### WORK TO COMPLETE
Look through the listing below, and wherever a line has the string "samuelsoarees", copy it.

### ENTRIES SUPPLIED
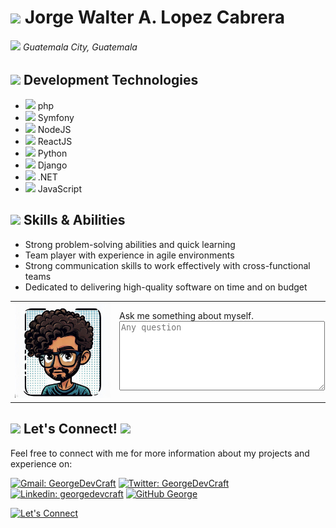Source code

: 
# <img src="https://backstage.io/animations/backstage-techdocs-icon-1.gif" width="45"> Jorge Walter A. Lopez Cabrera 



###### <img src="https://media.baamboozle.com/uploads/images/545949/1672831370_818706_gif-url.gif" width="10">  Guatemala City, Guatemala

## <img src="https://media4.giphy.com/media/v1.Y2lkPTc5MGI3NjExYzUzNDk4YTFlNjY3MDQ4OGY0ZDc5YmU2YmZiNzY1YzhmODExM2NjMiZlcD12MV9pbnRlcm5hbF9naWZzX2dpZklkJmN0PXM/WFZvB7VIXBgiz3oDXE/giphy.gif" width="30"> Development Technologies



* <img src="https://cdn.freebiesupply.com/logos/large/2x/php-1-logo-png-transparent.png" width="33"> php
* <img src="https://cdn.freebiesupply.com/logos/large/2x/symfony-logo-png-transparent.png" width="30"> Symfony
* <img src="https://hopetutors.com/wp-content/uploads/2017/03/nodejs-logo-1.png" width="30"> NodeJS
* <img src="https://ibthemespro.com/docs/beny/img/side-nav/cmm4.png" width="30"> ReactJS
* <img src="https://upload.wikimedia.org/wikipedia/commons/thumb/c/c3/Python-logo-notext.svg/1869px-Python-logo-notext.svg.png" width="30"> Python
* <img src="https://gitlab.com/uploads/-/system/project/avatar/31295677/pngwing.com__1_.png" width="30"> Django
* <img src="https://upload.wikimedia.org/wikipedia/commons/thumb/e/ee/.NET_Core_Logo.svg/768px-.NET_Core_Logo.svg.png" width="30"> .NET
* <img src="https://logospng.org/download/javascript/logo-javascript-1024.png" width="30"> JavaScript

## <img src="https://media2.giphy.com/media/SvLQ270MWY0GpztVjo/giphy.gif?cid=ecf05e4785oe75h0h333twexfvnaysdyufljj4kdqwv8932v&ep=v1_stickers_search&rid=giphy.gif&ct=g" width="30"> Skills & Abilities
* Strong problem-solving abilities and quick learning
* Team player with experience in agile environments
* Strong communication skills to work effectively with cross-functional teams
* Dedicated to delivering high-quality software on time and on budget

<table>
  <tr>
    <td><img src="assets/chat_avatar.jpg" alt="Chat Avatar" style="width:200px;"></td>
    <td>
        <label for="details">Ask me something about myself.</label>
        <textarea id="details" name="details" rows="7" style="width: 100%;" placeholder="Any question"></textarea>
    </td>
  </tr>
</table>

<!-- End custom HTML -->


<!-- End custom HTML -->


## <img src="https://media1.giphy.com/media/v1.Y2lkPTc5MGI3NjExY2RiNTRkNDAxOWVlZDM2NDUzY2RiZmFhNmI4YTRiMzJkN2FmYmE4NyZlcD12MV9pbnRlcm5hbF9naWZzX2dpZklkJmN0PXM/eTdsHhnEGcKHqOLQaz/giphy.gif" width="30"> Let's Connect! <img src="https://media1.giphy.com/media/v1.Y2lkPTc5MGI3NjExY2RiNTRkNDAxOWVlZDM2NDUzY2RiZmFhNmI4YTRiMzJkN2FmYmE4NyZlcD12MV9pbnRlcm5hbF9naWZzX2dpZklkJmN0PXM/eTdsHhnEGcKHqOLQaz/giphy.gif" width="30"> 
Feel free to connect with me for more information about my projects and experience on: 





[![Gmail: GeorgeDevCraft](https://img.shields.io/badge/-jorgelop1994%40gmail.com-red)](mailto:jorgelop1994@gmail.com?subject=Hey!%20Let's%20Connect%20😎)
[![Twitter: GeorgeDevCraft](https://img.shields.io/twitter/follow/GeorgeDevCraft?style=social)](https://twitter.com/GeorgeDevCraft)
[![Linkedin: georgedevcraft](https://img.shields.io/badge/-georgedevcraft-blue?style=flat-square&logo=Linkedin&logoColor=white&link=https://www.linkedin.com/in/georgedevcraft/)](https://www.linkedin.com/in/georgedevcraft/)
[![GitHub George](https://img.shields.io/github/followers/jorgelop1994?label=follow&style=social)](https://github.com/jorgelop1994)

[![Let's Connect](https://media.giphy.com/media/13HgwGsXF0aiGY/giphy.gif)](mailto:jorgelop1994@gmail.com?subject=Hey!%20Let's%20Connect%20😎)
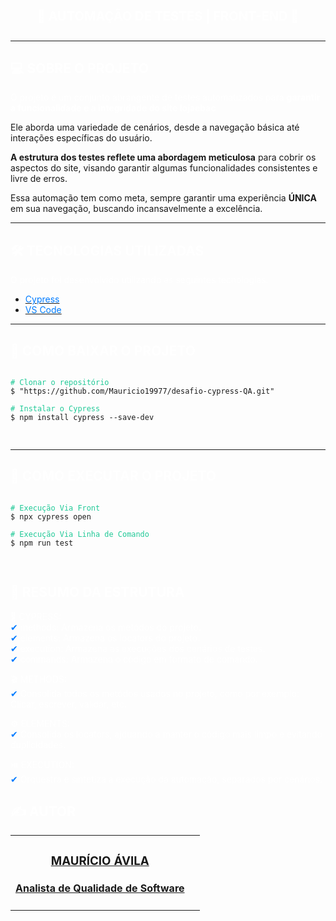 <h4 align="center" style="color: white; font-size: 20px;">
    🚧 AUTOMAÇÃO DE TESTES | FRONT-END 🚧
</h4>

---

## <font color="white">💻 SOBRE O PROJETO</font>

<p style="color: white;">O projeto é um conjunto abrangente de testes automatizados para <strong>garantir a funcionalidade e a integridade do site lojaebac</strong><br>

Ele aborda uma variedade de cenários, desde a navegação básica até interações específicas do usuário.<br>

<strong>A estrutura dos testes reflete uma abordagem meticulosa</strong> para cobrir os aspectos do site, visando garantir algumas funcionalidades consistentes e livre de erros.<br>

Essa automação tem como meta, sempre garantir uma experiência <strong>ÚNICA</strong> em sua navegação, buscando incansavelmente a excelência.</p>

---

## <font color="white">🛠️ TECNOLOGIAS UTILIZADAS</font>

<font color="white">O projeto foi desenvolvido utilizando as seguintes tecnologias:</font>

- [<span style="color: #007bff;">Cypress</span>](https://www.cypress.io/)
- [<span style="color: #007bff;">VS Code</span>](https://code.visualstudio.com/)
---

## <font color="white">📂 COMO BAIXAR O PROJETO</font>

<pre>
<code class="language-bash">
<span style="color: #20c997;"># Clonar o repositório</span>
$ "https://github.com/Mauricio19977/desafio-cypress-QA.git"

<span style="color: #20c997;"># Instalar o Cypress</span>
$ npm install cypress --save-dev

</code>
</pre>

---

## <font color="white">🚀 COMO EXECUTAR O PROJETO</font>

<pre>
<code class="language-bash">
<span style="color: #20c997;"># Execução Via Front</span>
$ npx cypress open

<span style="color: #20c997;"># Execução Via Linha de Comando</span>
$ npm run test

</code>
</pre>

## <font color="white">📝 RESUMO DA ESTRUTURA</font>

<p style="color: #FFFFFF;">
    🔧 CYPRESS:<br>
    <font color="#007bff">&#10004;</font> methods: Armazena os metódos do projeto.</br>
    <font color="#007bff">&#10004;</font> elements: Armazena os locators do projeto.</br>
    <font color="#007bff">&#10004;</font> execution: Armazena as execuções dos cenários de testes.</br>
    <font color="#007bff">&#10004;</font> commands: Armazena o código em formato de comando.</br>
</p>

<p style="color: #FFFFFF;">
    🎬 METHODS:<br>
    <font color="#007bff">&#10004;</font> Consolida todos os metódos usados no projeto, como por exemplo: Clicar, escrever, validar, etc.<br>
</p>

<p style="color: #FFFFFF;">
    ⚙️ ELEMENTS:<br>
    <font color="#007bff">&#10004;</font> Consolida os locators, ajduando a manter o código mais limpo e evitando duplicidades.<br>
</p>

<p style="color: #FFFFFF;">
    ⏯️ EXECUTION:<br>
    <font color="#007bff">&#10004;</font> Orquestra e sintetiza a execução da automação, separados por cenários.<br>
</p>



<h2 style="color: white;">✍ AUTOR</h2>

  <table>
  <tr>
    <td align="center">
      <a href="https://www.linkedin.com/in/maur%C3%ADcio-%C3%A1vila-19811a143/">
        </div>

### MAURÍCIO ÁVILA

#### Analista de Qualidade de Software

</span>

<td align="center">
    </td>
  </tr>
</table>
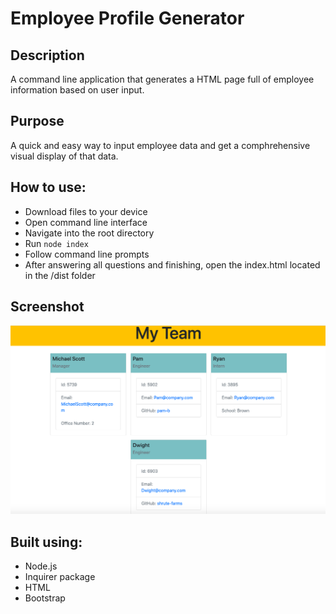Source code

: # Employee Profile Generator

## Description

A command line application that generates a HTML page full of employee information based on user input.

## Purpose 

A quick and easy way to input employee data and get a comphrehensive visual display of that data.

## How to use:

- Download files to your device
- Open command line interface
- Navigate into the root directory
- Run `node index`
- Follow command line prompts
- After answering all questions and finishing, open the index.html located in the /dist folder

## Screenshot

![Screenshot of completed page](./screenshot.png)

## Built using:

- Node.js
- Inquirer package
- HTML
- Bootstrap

* * *

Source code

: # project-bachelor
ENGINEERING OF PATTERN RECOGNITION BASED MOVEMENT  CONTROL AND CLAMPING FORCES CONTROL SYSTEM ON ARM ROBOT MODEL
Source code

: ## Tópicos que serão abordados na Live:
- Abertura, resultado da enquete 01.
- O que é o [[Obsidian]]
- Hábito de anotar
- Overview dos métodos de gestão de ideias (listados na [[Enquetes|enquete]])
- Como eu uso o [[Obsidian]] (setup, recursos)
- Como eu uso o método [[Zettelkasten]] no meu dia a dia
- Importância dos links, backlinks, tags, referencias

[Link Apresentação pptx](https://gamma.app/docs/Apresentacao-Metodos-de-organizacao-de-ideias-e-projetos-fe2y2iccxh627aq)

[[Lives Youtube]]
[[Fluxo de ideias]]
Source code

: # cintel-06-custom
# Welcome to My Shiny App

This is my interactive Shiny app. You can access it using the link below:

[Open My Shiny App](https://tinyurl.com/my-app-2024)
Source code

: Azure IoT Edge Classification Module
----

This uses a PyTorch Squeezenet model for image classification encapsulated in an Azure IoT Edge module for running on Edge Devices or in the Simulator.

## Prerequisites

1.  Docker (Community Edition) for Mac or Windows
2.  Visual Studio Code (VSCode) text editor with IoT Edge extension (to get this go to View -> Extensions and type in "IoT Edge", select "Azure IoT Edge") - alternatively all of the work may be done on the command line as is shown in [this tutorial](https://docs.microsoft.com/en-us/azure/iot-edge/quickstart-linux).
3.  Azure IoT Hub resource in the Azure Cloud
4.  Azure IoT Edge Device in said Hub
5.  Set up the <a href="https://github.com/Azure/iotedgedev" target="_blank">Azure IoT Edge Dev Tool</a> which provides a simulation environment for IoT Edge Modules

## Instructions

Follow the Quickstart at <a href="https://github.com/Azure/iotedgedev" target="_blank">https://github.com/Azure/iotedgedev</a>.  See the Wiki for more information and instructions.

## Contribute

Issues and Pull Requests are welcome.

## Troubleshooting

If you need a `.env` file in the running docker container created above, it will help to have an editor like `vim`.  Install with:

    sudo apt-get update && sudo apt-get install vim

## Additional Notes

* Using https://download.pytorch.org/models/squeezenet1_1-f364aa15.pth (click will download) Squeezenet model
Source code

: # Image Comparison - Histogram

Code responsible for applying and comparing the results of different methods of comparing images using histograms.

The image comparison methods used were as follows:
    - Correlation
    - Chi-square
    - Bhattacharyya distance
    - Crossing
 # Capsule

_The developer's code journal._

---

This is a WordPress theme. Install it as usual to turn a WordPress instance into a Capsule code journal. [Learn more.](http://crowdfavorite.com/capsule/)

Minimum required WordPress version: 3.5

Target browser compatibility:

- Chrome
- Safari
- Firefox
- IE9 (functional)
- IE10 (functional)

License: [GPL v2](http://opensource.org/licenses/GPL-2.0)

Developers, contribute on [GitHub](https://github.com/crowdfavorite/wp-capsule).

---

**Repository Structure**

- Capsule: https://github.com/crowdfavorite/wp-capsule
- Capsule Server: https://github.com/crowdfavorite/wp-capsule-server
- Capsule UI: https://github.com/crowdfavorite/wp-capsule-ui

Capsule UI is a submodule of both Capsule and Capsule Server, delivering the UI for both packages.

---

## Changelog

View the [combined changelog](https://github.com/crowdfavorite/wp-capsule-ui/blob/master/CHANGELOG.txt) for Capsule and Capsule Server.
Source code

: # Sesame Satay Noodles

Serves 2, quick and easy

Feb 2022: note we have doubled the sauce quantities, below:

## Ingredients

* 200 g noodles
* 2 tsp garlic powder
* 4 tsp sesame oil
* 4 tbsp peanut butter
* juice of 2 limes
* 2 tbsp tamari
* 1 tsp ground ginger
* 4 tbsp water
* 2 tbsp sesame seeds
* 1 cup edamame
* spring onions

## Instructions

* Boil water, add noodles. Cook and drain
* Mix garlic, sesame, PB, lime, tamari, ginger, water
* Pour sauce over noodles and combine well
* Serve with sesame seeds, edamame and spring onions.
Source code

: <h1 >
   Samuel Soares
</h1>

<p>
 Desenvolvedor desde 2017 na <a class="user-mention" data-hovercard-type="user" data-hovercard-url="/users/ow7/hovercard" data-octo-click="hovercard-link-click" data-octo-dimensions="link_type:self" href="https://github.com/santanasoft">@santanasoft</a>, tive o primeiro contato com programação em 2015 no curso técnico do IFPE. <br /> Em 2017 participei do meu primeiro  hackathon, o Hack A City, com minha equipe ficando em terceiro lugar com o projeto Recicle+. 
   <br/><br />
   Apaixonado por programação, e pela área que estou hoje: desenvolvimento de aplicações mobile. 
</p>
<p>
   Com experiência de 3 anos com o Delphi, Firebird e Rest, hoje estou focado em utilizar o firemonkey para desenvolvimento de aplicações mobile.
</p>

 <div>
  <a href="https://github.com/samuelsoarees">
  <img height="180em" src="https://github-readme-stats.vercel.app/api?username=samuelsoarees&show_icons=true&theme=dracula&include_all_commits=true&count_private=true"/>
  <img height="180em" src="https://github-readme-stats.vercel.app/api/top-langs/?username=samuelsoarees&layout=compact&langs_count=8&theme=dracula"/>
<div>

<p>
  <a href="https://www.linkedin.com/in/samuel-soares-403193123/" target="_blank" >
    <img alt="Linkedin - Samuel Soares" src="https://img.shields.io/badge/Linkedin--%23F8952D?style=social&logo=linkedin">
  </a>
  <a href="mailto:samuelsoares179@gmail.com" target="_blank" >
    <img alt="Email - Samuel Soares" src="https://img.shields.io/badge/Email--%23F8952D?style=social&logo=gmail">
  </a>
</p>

### WRITTEN REPLY
  <a href="https://github.com/samuelsoarees">
  <img height="180em" src="https://github-readme-stats.vercel.app/api?username=samuelsoarees&show_icons=true&theme=dracula&include_all_commits=true&count_private=true"/>
  <img height="180em" src="https://github-readme-stats.vercel.app/api/top-langs/?username=samuelsoarees&layout=compact&langs_count=8&theme=dracula"/>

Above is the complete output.